Bücher in einer Entsäuerungsanlage. Mit aufwendigen Verfahren kann die Lebenszeit von Büchern erhöht werden.
(Foto: picture-alliance/ dpa/dpaweb)
Doch das ist nicht alles. Papier, das aus Zellulose gewonnen wird, muss gefestigt werden, um es beschreibbar zu machen. Dafür werden Stoffe als Leim verwendet, die beispielsweise Aluminiumsulfat enthalten. Aus diesem wiederum bilden sich Säuren. Diese spalten die Zelluloseketten im Papier in kleinere Stücke auf. Das Papier verliert so an Festigkeit und wird brüchig. "Durch den massiven Abbau der Zellulose kommt es schließlich zum Papierzerfall", erklärt die Expertin. Die Selbstzerstörung des Papiers trifft quasi alle Schriften und Bücher, die nach 1850 hergestellt wurden. "Für Archive und Bibliotheken ist der Papierzerfall eine tickende Zeitbombe, denn Restauratoren können nur mit großem Aufwand wenige Schriften retten", warnt Haberditzl.

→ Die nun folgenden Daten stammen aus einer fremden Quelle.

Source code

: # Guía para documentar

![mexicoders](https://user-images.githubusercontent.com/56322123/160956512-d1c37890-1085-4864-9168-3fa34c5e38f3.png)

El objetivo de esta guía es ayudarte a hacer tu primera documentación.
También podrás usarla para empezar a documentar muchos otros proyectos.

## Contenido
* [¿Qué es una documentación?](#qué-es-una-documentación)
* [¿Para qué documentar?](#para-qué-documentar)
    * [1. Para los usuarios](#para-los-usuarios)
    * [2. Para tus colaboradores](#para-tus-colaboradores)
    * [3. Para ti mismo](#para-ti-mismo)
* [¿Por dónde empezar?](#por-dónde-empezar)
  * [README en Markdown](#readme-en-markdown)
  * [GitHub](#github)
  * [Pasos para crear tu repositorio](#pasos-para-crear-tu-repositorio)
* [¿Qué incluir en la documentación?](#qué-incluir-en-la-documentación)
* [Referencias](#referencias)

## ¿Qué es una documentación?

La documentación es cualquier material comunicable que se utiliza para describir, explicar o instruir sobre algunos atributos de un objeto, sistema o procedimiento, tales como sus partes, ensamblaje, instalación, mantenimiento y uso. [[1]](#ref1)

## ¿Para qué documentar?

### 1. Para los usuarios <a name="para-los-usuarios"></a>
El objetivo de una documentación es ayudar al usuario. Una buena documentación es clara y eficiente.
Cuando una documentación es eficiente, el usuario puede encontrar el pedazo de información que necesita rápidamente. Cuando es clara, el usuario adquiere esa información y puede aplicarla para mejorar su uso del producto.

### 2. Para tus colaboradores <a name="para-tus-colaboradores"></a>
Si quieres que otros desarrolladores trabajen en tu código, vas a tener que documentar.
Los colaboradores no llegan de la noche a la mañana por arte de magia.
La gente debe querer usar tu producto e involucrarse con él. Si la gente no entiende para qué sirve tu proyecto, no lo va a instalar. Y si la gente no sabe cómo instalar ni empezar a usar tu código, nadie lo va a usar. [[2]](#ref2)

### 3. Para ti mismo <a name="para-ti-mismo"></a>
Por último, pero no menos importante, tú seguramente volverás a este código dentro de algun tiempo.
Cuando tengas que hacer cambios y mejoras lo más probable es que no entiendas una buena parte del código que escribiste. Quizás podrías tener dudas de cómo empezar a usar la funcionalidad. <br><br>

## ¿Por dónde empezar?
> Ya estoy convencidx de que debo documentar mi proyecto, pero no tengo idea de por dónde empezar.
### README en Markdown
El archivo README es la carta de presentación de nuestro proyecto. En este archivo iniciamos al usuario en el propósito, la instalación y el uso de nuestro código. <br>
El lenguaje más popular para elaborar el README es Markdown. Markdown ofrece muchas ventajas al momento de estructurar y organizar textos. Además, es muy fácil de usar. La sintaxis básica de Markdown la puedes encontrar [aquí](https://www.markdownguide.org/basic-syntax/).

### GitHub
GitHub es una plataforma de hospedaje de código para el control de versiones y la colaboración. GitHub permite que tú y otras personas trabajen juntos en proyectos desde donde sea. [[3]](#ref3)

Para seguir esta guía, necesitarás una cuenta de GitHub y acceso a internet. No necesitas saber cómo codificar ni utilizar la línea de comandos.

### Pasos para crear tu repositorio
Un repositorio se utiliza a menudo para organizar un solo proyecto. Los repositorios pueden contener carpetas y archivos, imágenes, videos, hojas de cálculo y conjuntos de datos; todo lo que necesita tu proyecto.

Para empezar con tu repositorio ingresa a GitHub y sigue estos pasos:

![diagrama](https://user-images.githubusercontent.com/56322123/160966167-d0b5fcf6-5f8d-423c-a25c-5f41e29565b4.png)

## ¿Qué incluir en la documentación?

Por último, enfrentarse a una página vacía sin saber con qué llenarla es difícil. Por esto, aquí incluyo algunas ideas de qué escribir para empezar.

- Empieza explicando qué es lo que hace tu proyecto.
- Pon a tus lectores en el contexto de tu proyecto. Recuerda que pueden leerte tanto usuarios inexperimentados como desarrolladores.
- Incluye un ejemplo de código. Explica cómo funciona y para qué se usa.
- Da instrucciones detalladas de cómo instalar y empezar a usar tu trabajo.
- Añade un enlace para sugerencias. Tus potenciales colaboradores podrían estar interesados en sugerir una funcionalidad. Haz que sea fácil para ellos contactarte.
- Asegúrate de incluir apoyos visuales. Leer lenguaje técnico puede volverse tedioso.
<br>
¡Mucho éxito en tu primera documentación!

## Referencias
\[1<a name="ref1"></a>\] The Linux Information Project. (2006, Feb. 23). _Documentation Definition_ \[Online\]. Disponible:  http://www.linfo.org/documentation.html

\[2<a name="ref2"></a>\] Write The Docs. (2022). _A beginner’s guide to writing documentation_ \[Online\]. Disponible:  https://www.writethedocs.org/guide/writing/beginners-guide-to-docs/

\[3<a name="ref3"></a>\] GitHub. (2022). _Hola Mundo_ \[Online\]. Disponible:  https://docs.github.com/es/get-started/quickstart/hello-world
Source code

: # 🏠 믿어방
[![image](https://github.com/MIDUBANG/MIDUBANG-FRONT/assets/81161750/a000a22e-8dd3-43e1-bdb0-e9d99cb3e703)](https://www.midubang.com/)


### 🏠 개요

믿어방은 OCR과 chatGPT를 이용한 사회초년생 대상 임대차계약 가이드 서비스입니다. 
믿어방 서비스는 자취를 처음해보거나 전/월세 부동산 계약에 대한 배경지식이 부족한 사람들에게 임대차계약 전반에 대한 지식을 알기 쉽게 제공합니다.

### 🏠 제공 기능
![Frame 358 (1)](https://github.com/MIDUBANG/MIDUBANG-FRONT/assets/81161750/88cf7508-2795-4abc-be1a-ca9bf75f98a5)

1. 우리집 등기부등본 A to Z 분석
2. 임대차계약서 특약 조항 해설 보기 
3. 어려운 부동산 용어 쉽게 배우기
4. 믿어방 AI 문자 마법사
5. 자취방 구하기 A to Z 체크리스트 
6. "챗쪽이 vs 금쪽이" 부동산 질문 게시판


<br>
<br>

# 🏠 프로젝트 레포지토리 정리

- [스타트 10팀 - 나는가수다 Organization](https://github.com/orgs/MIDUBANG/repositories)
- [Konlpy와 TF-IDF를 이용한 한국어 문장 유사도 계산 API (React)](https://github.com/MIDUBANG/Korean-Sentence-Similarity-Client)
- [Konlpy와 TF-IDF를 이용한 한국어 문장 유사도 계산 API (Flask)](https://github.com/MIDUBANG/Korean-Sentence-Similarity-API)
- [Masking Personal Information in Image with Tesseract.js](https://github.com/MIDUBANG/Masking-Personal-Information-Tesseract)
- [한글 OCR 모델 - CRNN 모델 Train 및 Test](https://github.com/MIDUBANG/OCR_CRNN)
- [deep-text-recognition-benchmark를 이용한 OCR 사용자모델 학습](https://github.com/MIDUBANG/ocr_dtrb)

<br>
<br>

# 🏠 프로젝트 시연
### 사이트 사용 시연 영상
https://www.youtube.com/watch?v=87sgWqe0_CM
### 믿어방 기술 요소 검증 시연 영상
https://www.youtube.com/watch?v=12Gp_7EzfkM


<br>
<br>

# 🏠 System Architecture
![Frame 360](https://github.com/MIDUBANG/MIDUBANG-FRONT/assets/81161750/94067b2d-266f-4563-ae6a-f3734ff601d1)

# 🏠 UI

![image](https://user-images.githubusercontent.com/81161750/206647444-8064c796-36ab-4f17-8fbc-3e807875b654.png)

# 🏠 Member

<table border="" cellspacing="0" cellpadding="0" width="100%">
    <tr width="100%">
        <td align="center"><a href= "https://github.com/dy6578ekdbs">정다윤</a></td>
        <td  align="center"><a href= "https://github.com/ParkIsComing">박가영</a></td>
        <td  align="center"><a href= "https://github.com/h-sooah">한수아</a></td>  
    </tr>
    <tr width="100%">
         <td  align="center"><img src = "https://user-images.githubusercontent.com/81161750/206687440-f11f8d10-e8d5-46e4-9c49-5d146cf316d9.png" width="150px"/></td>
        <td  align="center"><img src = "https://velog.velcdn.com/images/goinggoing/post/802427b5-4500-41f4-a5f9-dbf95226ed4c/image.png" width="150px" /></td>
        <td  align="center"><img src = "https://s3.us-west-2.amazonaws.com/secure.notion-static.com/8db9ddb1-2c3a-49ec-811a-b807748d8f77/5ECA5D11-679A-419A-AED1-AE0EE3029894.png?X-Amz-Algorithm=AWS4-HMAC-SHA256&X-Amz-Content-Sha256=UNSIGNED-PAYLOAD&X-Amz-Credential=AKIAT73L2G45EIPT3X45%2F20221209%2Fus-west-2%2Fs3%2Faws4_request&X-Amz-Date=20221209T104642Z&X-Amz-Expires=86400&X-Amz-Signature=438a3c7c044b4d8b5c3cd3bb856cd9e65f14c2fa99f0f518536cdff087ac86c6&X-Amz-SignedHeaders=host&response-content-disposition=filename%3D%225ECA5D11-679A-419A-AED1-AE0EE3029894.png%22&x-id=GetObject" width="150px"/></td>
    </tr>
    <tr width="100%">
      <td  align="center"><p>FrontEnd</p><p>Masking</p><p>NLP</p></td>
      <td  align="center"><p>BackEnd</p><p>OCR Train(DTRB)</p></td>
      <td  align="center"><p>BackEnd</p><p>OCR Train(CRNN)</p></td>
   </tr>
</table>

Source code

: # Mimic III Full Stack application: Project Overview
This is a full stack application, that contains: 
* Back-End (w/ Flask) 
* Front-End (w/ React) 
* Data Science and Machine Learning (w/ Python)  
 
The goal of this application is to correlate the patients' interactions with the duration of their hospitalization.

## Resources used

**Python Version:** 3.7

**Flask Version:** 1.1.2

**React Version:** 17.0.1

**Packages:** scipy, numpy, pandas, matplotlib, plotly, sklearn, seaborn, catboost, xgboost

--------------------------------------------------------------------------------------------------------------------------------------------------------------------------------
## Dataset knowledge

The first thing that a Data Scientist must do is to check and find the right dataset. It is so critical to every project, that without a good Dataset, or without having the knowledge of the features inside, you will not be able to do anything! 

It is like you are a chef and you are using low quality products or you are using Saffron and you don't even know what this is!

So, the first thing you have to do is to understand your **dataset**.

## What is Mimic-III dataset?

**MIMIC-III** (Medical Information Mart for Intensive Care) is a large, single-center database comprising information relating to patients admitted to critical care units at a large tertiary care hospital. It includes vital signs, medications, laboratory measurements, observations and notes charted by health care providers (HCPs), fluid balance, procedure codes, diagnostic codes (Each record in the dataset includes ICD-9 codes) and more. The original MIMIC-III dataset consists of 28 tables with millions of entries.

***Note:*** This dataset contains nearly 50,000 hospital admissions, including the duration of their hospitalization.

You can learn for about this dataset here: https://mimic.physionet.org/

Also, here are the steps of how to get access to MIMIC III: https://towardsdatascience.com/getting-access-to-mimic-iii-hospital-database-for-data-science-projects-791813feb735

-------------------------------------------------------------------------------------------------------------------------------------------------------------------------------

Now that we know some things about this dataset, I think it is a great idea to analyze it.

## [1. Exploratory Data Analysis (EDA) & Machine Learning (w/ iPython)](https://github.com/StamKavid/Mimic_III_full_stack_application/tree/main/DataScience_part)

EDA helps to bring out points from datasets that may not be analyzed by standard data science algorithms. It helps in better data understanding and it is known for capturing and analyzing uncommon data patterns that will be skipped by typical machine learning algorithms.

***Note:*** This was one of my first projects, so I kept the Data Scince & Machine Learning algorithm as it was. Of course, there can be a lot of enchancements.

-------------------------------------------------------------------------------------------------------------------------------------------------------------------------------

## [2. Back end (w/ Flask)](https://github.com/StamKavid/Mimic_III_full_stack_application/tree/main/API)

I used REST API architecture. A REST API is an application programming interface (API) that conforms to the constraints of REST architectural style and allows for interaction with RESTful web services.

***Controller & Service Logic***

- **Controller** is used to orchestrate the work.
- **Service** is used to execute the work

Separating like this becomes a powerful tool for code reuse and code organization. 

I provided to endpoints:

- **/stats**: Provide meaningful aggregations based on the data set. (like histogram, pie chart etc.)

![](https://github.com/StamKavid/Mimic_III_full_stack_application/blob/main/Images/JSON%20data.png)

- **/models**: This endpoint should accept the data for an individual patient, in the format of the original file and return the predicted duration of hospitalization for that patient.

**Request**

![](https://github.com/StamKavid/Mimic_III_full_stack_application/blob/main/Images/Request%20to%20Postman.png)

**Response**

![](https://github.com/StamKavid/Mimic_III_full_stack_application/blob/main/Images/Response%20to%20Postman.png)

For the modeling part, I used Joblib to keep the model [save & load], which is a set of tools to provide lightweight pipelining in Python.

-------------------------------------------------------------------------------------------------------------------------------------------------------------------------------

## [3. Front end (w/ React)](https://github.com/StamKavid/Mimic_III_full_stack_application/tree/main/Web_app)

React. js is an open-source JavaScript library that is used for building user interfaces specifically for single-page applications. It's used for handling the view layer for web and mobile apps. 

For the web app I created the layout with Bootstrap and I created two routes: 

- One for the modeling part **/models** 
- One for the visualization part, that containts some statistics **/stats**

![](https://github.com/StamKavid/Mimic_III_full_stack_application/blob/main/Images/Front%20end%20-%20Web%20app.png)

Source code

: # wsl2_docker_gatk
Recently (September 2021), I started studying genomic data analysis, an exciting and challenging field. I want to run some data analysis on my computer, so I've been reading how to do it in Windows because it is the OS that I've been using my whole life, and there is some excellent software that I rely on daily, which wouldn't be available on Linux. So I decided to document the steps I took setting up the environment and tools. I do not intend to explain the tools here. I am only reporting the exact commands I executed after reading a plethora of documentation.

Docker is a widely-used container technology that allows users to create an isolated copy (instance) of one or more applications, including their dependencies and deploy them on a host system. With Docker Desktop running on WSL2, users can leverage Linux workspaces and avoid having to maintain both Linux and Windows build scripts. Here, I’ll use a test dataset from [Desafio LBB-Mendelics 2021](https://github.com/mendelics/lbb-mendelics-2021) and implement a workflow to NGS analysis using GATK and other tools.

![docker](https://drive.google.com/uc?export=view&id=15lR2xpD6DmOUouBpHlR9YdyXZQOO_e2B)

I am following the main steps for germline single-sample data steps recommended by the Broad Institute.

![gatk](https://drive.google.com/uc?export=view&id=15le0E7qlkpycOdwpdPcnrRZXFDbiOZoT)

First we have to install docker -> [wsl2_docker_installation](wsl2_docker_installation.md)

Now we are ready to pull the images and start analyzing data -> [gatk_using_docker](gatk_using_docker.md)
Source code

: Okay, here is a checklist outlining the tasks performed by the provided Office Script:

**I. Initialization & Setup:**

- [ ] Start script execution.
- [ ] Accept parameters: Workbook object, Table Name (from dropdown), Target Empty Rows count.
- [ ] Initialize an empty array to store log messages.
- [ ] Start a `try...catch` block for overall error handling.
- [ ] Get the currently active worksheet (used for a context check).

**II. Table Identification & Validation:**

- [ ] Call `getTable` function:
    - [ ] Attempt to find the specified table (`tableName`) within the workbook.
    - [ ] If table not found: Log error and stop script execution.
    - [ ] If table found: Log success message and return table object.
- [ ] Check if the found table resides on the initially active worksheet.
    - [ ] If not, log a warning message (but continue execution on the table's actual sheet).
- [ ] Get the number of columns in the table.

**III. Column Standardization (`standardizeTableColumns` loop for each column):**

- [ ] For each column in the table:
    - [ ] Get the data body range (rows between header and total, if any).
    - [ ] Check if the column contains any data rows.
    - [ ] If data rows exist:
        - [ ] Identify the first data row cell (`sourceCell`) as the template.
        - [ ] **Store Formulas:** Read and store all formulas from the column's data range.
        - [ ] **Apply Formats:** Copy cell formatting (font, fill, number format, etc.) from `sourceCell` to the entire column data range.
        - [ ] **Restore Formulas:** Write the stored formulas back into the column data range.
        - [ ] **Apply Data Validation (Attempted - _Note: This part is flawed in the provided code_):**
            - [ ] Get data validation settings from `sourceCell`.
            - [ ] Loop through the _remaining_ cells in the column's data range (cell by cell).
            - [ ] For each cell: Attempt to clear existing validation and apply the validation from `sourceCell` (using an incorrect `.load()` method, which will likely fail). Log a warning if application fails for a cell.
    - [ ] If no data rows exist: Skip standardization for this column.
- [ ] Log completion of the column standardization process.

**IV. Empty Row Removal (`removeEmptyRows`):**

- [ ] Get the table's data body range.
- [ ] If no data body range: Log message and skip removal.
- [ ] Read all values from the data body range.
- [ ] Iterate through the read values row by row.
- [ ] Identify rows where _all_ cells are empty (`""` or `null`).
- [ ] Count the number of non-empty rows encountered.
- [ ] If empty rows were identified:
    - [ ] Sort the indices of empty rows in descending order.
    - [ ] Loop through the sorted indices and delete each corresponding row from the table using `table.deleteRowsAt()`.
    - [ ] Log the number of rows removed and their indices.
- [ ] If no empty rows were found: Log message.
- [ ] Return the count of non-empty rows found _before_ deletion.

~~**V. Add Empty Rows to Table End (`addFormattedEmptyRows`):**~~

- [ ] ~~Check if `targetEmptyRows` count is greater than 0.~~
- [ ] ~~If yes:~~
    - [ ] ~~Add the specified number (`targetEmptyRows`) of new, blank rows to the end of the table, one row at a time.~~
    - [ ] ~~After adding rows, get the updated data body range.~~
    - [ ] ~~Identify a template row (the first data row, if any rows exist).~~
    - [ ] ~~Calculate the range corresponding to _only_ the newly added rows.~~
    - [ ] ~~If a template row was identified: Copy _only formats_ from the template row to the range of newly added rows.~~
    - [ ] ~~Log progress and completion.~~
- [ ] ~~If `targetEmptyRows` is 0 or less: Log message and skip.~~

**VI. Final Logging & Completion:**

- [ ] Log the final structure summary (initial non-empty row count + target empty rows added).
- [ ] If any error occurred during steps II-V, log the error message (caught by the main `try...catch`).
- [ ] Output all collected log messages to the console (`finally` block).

Aber auch für den Hausgebrauch ist der Papierzerfall ein Thema. Sowohl interessante Zeitungsausschnitte als auch Jubiläumsausgaben oder Dokumente sind davor nicht gefeit. Und selbst das Lieblingsbuch wird irgendwann unansehnlich und porös. Besonders liebgewonnene oder wichtige Stücke kann man in säurefreie Papierhüllen verpacken (keinesfalls in PVC-Folie!) und vor allem kühl, trocken und dunkel lagern. Das kann zwar den Papierzerfall an sich nicht stoppen, dafür aber wesentlich verlangsamen.
Beim heute beliebtesten Weg, schnell einen Scan zu machen, drängt sich mal wieder die Frage auf, welches Speichermedium das geeignetste und vor allem langlebigste ist. Außerdem besteht die Möglichkeit, wirklich Wichtiges auf säurefreies Papier zu kopieren und so lichtgeschützt wie möglich aufzubewahren.
Übrigens: In der Papierindustrie wird grob wird zwischen Papier, Karton und Pappe unterschieden. Wegen der vielen Kombinationsmöglichkeiten bei Rohstoffen, Fertigung, Verarbeitung und Verwendung unterscheidet man heute zwischen 3000 verschiedenen Papiersorten.